1

I have a code, which is working as expected. But I have difficulty in storing the output of each of the executed command in $result = $ssh->capture($command_to_execute);. This uses Parallel::ForkManager module to run the commands in different Hosts by using different files as an input parameters.

Once the command execution is done, I want the resulted output should be stored in $result variable. It should append each of the hosts results in same variable and at the end I want to process the values which are in $result. I am using .= to append the resulted data to $result but it doent seems to be working.

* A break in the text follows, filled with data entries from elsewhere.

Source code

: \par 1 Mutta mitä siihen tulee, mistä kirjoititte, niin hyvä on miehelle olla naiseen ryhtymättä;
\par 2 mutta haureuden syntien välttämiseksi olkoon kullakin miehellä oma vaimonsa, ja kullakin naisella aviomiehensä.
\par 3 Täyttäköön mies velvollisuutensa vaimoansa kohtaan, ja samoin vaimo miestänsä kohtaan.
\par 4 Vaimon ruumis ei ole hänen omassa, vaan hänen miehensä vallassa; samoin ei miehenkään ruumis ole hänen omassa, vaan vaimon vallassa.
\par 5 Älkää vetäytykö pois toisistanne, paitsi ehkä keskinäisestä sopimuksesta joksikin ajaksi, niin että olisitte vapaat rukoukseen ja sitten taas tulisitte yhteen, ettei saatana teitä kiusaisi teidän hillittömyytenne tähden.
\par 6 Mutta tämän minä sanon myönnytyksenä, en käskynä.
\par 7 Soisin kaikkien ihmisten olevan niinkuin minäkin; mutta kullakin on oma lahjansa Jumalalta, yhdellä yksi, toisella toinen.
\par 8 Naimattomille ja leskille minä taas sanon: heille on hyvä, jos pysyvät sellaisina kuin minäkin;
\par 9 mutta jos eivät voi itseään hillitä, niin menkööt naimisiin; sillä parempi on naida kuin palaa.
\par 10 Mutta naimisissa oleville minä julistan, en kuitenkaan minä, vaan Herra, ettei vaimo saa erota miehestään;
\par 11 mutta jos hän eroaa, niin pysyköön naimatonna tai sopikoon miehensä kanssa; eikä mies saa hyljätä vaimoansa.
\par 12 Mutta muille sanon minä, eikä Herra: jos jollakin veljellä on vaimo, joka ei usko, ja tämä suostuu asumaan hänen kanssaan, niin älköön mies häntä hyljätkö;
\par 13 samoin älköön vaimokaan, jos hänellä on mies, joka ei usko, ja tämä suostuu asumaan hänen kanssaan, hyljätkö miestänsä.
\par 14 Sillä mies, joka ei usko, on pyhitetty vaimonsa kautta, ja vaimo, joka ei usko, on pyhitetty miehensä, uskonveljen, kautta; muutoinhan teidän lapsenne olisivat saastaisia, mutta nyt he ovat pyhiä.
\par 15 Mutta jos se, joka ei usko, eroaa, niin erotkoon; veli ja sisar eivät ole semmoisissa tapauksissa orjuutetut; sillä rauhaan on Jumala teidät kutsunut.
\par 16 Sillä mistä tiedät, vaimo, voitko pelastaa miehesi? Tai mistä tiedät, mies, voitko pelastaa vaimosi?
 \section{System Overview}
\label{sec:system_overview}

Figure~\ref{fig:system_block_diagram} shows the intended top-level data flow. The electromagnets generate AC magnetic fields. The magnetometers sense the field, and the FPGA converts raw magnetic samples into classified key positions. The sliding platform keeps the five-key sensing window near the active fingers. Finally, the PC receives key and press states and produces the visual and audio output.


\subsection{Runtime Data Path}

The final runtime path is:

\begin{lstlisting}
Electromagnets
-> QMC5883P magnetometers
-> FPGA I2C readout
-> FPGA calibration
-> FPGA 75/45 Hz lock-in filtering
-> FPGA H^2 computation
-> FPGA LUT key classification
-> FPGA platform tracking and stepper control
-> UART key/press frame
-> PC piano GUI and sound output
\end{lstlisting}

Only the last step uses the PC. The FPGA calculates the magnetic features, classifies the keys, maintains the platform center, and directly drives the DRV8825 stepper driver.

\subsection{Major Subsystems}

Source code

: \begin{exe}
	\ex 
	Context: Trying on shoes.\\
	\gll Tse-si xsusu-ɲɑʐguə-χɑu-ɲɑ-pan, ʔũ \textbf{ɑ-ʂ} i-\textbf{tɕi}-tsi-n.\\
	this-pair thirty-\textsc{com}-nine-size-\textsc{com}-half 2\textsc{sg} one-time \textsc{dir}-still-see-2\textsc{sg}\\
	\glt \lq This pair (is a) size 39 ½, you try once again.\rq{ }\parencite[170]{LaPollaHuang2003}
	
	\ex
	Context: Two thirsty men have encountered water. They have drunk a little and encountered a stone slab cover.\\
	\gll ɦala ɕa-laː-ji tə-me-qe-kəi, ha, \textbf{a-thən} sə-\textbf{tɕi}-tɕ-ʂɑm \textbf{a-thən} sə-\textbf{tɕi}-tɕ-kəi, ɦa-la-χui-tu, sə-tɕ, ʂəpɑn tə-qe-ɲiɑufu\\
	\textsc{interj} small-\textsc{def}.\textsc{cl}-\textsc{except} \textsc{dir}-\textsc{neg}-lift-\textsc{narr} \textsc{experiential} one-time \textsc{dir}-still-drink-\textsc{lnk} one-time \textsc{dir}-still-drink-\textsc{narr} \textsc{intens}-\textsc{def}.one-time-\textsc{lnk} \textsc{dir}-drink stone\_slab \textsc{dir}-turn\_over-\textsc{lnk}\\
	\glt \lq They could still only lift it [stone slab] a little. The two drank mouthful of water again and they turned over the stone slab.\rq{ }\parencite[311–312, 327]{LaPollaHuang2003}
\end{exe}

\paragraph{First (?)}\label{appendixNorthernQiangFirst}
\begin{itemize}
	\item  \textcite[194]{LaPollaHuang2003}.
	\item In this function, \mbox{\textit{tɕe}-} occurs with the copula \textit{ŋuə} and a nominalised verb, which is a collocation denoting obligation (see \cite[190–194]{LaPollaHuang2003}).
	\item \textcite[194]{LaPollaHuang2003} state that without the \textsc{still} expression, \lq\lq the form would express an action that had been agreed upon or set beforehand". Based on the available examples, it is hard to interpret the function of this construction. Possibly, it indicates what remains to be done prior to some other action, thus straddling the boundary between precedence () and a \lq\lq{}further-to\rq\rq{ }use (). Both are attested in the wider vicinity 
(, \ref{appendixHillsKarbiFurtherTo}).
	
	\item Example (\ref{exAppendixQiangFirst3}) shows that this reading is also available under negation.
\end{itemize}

Pasting my code here for reference:

.
.
.
my $result;
my $pm = Parallel::ForkManager->new(5);

DATA_LOOP:
foreach my $n (1..$num_buckets) {
        my $pid = $pm->start and next DATA_LOOP;

        $command_to_execute = $my_command." ".$Files{$n};
        my $ssh = SSH_Connection( $list_of_ips[$n-1], 'username', 'pass' );
        $result = $ssh->capture($command_to_execute);
        $result .= "Result from File:$Files{$n} and Host:$list_of_ips[$n-1] is $result\n"; 
        print "Result: INSIDE: $result";
        $pm->finish;
}
$pm->wait_all_children;
print "Result: OUTSIDE: $result";
print "Done\n";

sub SSH_Connection {
    my ( $host, $user, $passwd ) = @_;
    my $ssh = Net::OpenSSH->new($host,
                                user => $user,
                                password => $passwd,
                                master_opts => [-o => "StrictHostKeyChecking=no"]
    );
    $ssh->error and die "Couldn't establish SSH connection: ". $ssh->error;

    return $ssh;
}

print "Result: INSIDE: $result"; Could able to print result one by one. But print "Result: OUTSIDE: $result"; is empty, which should actually have the combined results of $results which has been taken from inside the for loop.

vkk05
  • 3,137
  • 11
  • 25
  • The outside `$result` is referring to the parent process's `$result` not the child `$result`. I think you need to pass the result back to the parent using [`run_on_finish()`](https://metacpan.org/pod/Parallel::ForkManager#RETRIEVING-DATASTRUCTURES-from-child-processes) – Håkon Hægland Dec 27 '19 at 17:42
  • See [this post](https://stackoverflow.com/a/41891334/4653379) for an answer (for example) – zdim Dec 27 '19 at 17:58

2 Answers2

5

As shown in the documentation of Parallel::ForkManager, to get a result from a child, you need to supply a reference to the result as another parameter to finish.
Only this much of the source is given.